The pressure on the higher education public purse is likely to become worse rather than better. Universities are required to use their resources more prudently and more strategically than ever before. The 22-year-old multilingualism pretence carried out to the monotonous but ineffectual soundtrack in lip service to our 11 official languages must come to an end. We all know that, in effect, in all matters of significance, the country has had two official languages. Until now, multilingualism has meant the hegemony of either Afrikaans or English or both. Much lip service has been paid to notions of the development of other indigenous languages. In reality we have seen, over the past 22 years, much government-sanctioned devaluing of African languages.
Predictably and perhaps understandably, the reaction of some Afrikaans language speakers to the proposed language policy reviews at the universities of Pretoria, Free State and Stellenbosch has been emotional and loud, including legal litigation or its threat The objections have included the suggestion that the phased replacement of Afrikaans with English as a medium of instruction is an assault on the people who speak Afrikaans and a form of reneging on either the letter or the spirit of the Constitution or both.

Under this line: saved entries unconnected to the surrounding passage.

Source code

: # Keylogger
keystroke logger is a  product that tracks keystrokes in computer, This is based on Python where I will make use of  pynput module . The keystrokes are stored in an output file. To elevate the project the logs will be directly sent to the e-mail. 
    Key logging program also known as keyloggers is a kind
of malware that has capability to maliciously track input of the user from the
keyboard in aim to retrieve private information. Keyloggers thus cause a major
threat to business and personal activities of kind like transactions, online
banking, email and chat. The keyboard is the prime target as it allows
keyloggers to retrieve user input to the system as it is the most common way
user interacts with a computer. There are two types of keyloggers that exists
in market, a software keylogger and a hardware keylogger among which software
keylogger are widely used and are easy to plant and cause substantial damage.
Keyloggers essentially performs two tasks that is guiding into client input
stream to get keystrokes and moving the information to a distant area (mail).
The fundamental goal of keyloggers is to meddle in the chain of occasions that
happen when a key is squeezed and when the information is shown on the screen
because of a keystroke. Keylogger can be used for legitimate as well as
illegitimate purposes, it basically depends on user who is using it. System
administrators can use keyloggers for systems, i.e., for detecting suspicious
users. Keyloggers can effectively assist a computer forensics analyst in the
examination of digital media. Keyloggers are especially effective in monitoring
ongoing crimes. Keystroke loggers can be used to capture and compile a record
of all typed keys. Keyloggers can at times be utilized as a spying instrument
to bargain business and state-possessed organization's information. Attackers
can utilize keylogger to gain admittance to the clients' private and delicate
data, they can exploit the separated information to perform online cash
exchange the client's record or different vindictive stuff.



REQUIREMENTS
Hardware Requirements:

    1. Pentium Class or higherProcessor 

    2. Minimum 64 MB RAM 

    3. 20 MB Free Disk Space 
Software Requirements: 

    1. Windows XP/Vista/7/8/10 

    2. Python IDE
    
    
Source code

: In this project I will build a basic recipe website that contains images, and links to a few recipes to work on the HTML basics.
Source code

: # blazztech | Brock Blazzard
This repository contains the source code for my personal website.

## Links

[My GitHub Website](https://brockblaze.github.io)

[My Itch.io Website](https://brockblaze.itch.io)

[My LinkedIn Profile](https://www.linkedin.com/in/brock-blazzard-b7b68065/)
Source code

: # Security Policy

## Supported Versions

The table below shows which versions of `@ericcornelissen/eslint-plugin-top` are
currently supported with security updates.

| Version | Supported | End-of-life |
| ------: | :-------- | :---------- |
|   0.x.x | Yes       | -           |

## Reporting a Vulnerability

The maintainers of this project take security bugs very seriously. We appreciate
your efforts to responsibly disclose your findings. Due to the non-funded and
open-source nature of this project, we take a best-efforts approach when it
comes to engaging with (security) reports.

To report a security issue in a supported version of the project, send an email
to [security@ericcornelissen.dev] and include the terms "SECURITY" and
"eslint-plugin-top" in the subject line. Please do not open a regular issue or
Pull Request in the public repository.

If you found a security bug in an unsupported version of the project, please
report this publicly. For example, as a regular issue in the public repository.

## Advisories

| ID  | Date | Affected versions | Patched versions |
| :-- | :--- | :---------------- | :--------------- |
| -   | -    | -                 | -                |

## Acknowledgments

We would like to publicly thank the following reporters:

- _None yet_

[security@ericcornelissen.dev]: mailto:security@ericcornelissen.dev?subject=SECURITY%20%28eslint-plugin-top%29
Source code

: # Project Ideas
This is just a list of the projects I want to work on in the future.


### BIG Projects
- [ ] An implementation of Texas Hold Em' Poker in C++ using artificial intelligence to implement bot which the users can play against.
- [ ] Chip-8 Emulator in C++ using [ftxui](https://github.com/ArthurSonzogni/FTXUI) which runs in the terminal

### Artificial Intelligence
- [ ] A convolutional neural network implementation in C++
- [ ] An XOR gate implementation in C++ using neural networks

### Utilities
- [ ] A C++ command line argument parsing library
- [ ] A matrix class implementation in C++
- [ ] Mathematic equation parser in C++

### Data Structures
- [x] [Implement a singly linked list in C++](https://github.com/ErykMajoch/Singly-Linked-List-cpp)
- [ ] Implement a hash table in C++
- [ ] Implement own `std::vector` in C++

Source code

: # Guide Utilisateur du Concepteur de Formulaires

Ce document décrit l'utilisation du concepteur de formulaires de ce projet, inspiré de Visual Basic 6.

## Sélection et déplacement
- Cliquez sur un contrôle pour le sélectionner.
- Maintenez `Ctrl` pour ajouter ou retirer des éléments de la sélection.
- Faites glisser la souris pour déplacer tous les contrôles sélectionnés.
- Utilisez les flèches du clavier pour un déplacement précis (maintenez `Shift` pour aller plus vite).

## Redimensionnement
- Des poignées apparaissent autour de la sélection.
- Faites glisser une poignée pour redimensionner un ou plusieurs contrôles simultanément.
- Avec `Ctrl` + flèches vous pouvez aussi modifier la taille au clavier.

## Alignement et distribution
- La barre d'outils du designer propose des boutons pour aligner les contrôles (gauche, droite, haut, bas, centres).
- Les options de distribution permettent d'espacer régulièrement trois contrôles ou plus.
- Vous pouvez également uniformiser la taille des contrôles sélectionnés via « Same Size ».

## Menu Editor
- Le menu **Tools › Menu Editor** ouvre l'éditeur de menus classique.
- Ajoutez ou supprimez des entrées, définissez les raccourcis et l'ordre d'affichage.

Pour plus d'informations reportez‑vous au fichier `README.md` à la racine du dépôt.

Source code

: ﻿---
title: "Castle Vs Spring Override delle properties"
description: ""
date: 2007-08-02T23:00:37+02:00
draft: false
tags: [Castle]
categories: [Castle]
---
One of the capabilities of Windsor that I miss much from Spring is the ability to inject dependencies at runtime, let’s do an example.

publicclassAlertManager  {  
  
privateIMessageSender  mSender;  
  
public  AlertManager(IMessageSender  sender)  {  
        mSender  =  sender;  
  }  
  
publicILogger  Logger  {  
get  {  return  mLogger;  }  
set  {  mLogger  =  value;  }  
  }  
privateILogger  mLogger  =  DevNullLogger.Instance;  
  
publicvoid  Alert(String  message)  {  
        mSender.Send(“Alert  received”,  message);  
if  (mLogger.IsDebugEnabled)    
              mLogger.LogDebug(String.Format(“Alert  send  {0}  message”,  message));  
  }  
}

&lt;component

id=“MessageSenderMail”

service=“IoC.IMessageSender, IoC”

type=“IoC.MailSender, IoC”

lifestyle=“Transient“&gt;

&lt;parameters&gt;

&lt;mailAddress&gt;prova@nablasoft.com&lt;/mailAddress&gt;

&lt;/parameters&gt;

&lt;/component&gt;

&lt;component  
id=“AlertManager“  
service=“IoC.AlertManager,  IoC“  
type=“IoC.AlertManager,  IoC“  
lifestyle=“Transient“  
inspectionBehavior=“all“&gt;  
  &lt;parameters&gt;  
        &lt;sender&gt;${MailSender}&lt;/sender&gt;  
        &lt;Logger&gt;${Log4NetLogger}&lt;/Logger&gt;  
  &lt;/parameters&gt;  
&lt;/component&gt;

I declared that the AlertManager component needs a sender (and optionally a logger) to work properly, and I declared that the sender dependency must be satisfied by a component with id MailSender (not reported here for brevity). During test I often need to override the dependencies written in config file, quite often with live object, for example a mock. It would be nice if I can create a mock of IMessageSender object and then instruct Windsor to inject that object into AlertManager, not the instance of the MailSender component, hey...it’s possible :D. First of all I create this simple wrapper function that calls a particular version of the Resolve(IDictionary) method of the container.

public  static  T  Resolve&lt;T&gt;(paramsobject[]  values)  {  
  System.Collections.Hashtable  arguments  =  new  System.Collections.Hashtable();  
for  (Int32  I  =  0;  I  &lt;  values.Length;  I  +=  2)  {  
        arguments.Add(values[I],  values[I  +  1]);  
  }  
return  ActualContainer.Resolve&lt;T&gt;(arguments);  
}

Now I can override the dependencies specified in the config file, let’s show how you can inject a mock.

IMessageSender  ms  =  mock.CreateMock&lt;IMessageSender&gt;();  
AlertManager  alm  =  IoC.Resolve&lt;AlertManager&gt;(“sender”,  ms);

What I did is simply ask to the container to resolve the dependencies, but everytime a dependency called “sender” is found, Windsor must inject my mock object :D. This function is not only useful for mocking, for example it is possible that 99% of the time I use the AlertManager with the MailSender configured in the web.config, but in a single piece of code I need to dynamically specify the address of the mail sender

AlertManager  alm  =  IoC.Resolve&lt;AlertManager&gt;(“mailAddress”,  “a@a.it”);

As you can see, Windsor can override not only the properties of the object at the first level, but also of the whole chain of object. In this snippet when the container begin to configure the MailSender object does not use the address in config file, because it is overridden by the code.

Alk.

One passionate objector has suggested that the proposed changes have placed Afrikaans in an “intensive care unit within a public hospital” so that its speakers have now to decide whether it is time to take their language to a “private hospital”. A few people and organisations have suggested that the time may have come for a new struggle in defence of Afrikaans, including the establishment of private Afrikaans universities. Last week, one Afrikaans newspaper editorial called for the Afrikaans private sector to disinvest from the universities of Stellenbosch, Pretoria and Free State, on account of their proposed language policy changes.
These reactions are, in my view, unwarranted and largely over the top. In fairness, they should also be directed at the thousands of Afrikaans-speaking students and lecturers, whose numbers are growing each year, who, over the past 20 years, have been voting with their feet, increasingly choosing to be taught in English rather than Afrikaans. As a country with 11 official languages, we cannot uphold the pretentious and untenable situation in which only two languages are available to their speakers for mother-tongue education. Whatever else this is, we should stop pretending it is multilingualism.
English is no panacea, only a strategic compromise. Each community could insist on its own language becoming the primary language of instruction. Each community could hive off into its own linguistic cocoon. Each linguistic community could cry foul. Now is the time for the university system to move into a strategic moment of compromise during which English will become the main language of instruction.
This moment gives us a second chance, in 22 years, to truly give effect to the letter and spirit of our Constitution.
The time has come for government, the Pan South African Language Board – which has spent much of the past 22 years fast asleep – and universities to ensure than each of the indigenous languages is allocated to a university, adequately resourced and deliberately developed for science and scholarship.
During this moment, all of us should take courage in the proven resilience of our indigenous languages, which have survived for centuries, without the insurance of empire, without the protection of state military machinery or infrastructure, and without the protection of the gun, the pound or the dollar.